トップ 検索

すえおばあちゃんの徒然草

我が家のおばあちゃん。名前はすえ。大正15年生まれ。 喜寿を迎えたのを契機に、PCに挑戦。 そんなスエおばあちゃんが、気まぐれに、つれづれに、日常の出来事や風景、またその中で感じたことを書いています。
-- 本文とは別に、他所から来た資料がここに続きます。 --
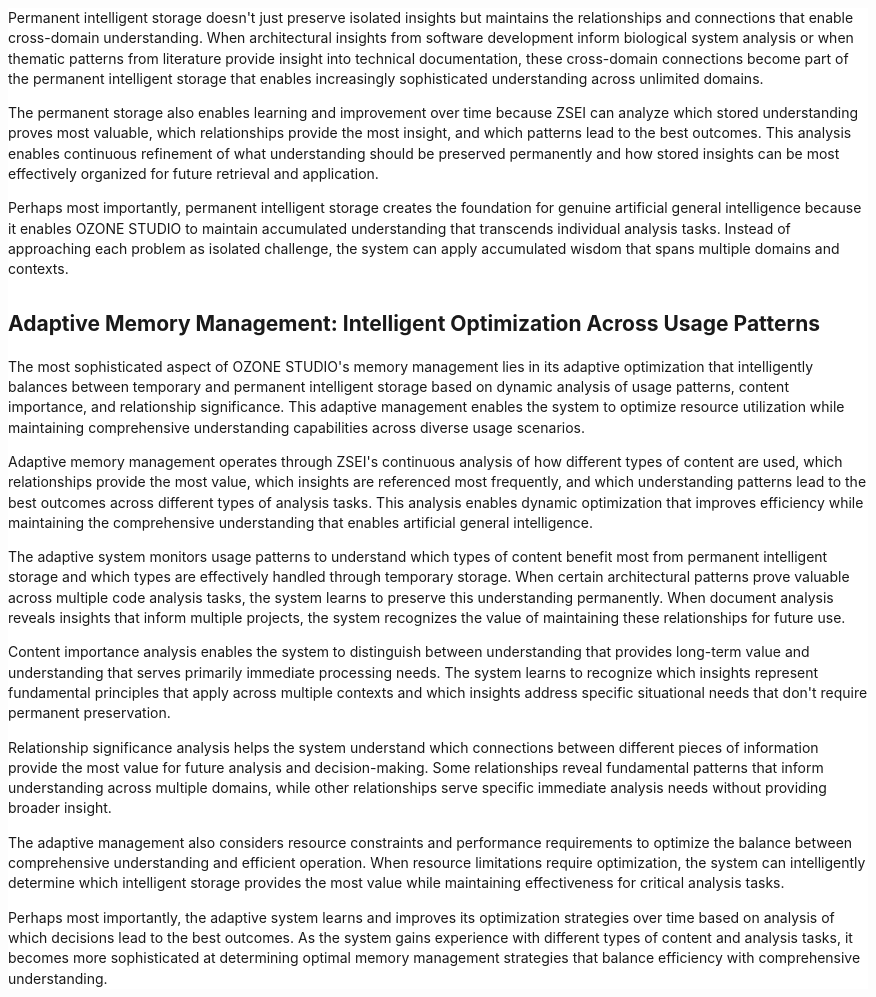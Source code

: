 Permanent intelligent storage doesn't just preserve isolated insights but maintains the relationships and connections that enable cross-domain understanding. When architectural insights from software development inform biological system analysis or when thematic patterns from literature provide insight into technical documentation, these cross-domain connections become part of the permanent intelligent storage that enables increasingly sophisticated understanding across unlimited domains.

The permanent storage also enables learning and improvement over time because ZSEI can analyze which stored understanding proves most valuable, which relationships provide the most insight, and which patterns lead to the best outcomes. This analysis enables continuous refinement of what understanding should be preserved permanently and how stored insights can be most effectively organized for future retrieval and application.

Perhaps most importantly, permanent intelligent storage creates the foundation for genuine artificial general intelligence because it enables OZONE STUDIO to maintain accumulated understanding that transcends individual analysis tasks. Instead of approaching each problem as isolated challenge, the system can apply accumulated wisdom that spans multiple domains and contexts.

## Adaptive Memory Management: Intelligent Optimization Across Usage Patterns

The most sophisticated aspect of OZONE STUDIO's memory management lies in its adaptive optimization that intelligently balances between temporary and permanent intelligent storage based on dynamic analysis of usage patterns, content importance, and relationship significance. This adaptive management enables the system to optimize resource utilization while maintaining comprehensive understanding capabilities across diverse usage scenarios.

Adaptive memory management operates through ZSEI's continuous analysis of how different types of content are used, which relationships provide the most value, which insights are referenced most frequently, and which understanding patterns lead to the best outcomes across different types of analysis tasks. This analysis enables dynamic optimization that improves efficiency while maintaining the comprehensive understanding that enables artificial general intelligence.

The adaptive system monitors usage patterns to understand which types of content benefit most from permanent intelligent storage and which types are effectively handled through temporary storage. When certain architectural patterns prove valuable across multiple code analysis tasks, the system learns to preserve this understanding permanently. When document analysis reveals insights that inform multiple projects, the system recognizes the value of maintaining these relationships for future use.

Content importance analysis enables the system to distinguish between understanding that provides long-term value and understanding that serves primarily immediate processing needs. The system learns to recognize which insights represent fundamental principles that apply across multiple contexts and which insights address specific situational needs that don't require permanent preservation.

Relationship significance analysis helps the system understand which connections between different pieces of information provide the most value for future analysis and decision-making. Some relationships reveal fundamental patterns that inform understanding across multiple domains, while other relationships serve specific immediate analysis needs without providing broader insight.

The adaptive management also considers resource constraints and performance requirements to optimize the balance between comprehensive understanding and efficient operation. When resource limitations require optimization, the system can intelligently determine which intelligent storage provides the most value while maintaining effectiveness for critical analysis tasks.

Perhaps most importantly, the adaptive system learns and improves its optimization strategies over time based on analysis of which decisions lead to the best outcomes. As the system gains experience with different types of content and analysis tasks, it becomes more sophisticated at determining optimal memory management strategies that balance efficiency with comprehensive understanding.
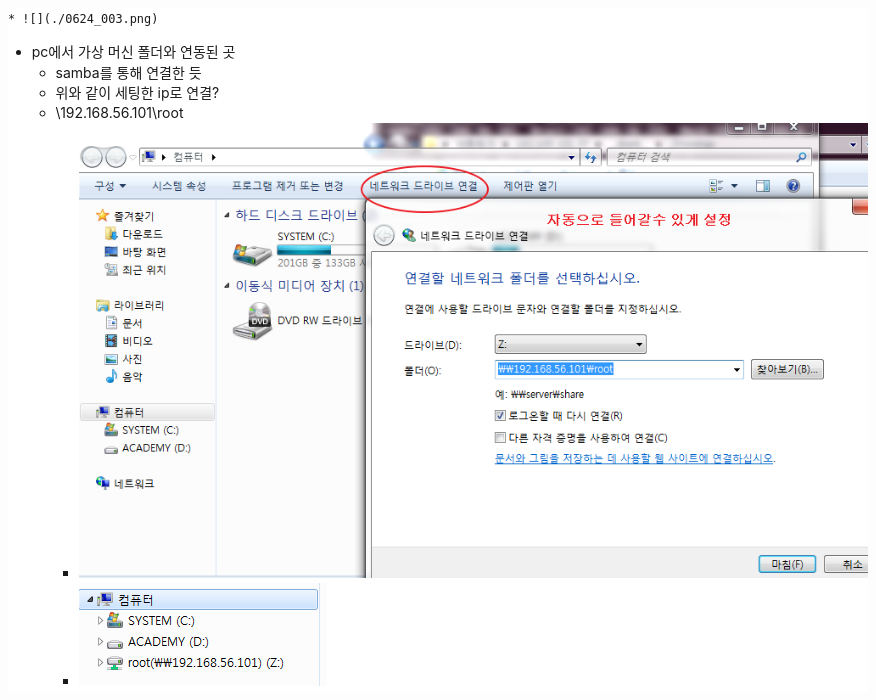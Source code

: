     * ![](./0624_003.png)  

- pc에서 가상 머신 폴더와 연동된 곳
  - samba를 통해 연결한 듯
  - 위와 같이 세팅한 ip로 연결?
  - \\192.168.56.101\root
    - ![](./0624_004.png)  
    - ![](./0624_009.png)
  差別といじめ Date: 2004-08-29 (Sun) 
其の四十六
私の障害者としての子供時代。
遠足の日、低学年から順番にリュックサックを背負った生徒が、嬉々として出て行った。其の様子をガランとした教室の窓からじっと眺めている私。誰もいない教室で一人ぼっちで自習をしていた、小使さん〔用務員〕が入ってきて「もう帰ってもいいよ」と声をかけてくれた。家に帰れば妹たちの持っていった弁当のまき寿司が私の分も作ってあった。同級生や仲間とは、自分だけ違うんだ同じ事が出来ない悲しさ、寂しさで私の胸ははちきれそうだった、涙もだせず、言葉もだせず、我慢するしかないんだ。
運動会の日、真っ白の体操服、紅白の襷、運動タビ履いて、服装だけは皆といつしょ。自分の学年の出番になれば、筵の上に私一人がポツンと残され、この寂しさも、お遊戯の時だけは、走らなくてもいいから、皆といっしょで、嬉しくなって救われた。
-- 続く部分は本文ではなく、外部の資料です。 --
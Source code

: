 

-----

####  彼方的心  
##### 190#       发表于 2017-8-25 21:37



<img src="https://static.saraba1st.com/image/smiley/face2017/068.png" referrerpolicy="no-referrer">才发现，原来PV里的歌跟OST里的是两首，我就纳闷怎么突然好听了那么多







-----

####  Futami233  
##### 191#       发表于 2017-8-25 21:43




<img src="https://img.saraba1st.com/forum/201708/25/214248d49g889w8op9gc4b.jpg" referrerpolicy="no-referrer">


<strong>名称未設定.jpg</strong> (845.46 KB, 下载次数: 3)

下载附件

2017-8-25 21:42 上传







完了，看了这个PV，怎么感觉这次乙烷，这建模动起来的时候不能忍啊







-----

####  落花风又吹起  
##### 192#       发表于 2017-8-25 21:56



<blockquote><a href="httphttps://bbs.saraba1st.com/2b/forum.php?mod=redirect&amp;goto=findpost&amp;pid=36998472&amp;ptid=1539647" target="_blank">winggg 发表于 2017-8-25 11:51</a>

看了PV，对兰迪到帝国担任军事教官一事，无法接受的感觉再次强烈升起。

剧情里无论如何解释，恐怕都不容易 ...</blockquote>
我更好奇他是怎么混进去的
遠足だって、運動会だって皆と同じように楽しめず、お弁当食べるだけの楽しみで
いつも、じっと我慢の子であった。
私たちの子供時代は男児、女児の教室は別だった。社会〔地理〕の時間に、準備当番で、男子教室に地図の掛け軸を借りに、いつた時、男子生徒の一人が
「ちんばが、きよった、ちんば、ちんば゛」
と大きな声で囃し立てた、皆が一斉に大爆笑、そばにいた担任の先生、一言も注意する事無く何にも言われなかった。歯をくいしばり、じっと我慢するしかない、このときの辱め私の悲しさ、悔しさ、どれほどの、ものか、解るだろうか。八十歳にとどくこの歳になっても忘れない、忘れられない。
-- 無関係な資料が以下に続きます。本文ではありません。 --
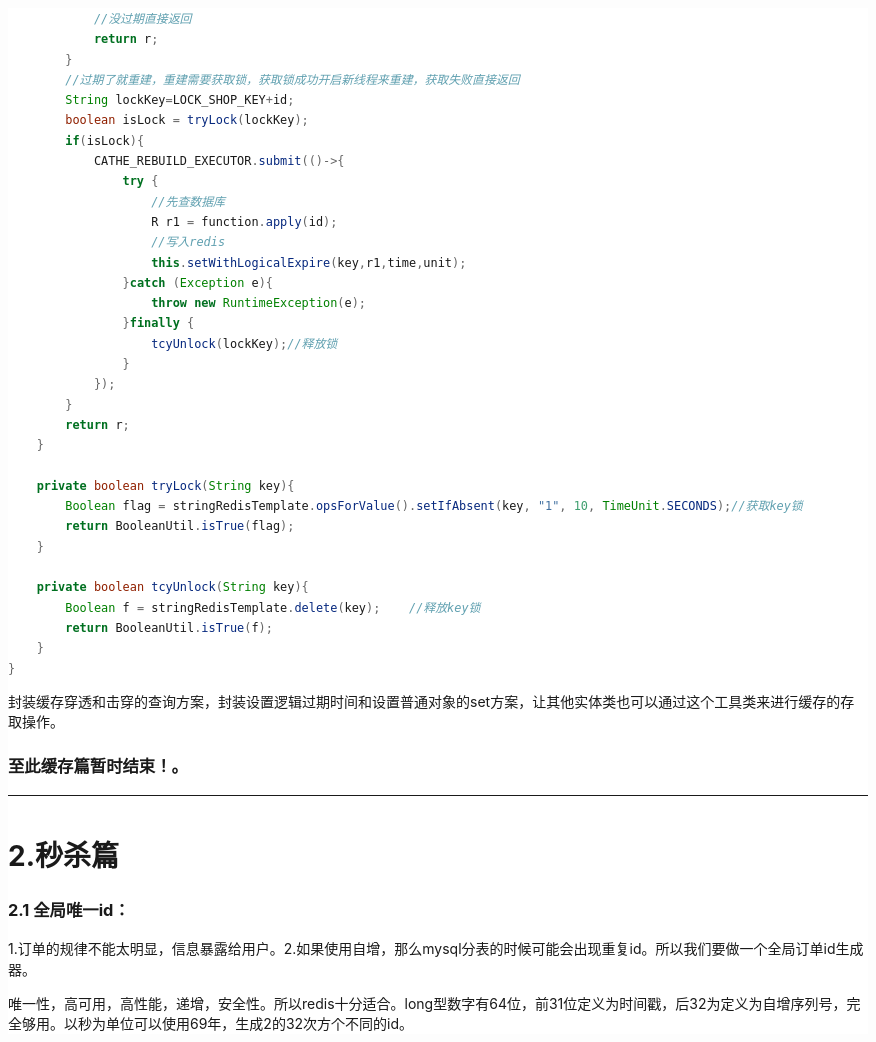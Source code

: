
 ```java
            //没过期直接返回
            return r;
        }
        //过期了就重建，重建需要获取锁，获取锁成功开启新线程来重建，获取失败直接返回
        String lockKey=LOCK_SHOP_KEY+id;
        boolean isLock = tryLock(lockKey);
        if(isLock){
            CATHE_REBUILD_EXECUTOR.submit(()->{
                try {
                    //先查数据库
                    R r1 = function.apply(id);
                    //写入redis
                    this.setWithLogicalExpire(key,r1,time,unit);
                }catch (Exception e){
                    throw new RuntimeException(e);
                }finally {
                    tcyUnlock(lockKey);//释放锁
                }
            });
        }
        return r;
    }

    private boolean tryLock(String key){
        Boolean flag = stringRedisTemplate.opsForValue().setIfAbsent(key, "1", 10, TimeUnit.SECONDS);//获取key锁
        return BooleanUtil.isTrue(flag);
    }

    private boolean tcyUnlock(String key){
        Boolean f = stringRedisTemplate.delete(key);    //释放key锁
        return BooleanUtil.isTrue(f);
    }
}

```

封装缓存穿透和击穿的查询方案，封装设置逻辑过期时间和设置普通对象的set方案，让其他实体类也可以通过这个工具类来进行缓存的存取操作。

### 至此缓存篇暂时结束！。

---

# 2.秒杀篇

### 2.1 全局唯一id：

1.订单的规律不能太明显，信息暴露给用户。2.如果使用自增，那么mysql分表的时候可能会出现重复id。所以我们要做一个全局订单id生成器。

唯一性，高可用，高性能，递增，安全性。所以redis十分适合。long型数字有64位，前31位定义为时间戳，后32为定义为自增序列号，完全够用。以秒为单位可以使用69年，生成2的32次方个不同的id。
又私の歩き様を真似しながら「オイチニ、オイチニ」と囃しながら、後ろから、ついてきた。今の子供はこんな残酷な事はしないから、嘘のようだけど本当のことである。こんないじめは日常茶はんじ。小さな心はボロボロになる程に痛めつけられた。
こんな自分の体験を他人に話す事などは、とても出来うるものでない、心に秘めたまま生涯を終えると思い込んでいた私。いまは、ひとごとのように淡々とありのままを語れる自分が不思議に思えるほど強くなつたんだ。目にみえない導きか、偉大な力の計らいを感じる。周りの人やたくさんの人に支えられて、今生かされている私。差別とか、いじめとか、私の心に記録する場所があったなら、あいた場所がないほどに沢山体験させられてきた。
差別やいじめは簡単にはなくならない事、時代がかわり、態度や言葉は、かわつても、まだまだ、延延とつづくだろう。これが無くなれば愛のエネルギー満ち溢れパラダイムの世がくるだろう。差別、いじめの体験者の昔話。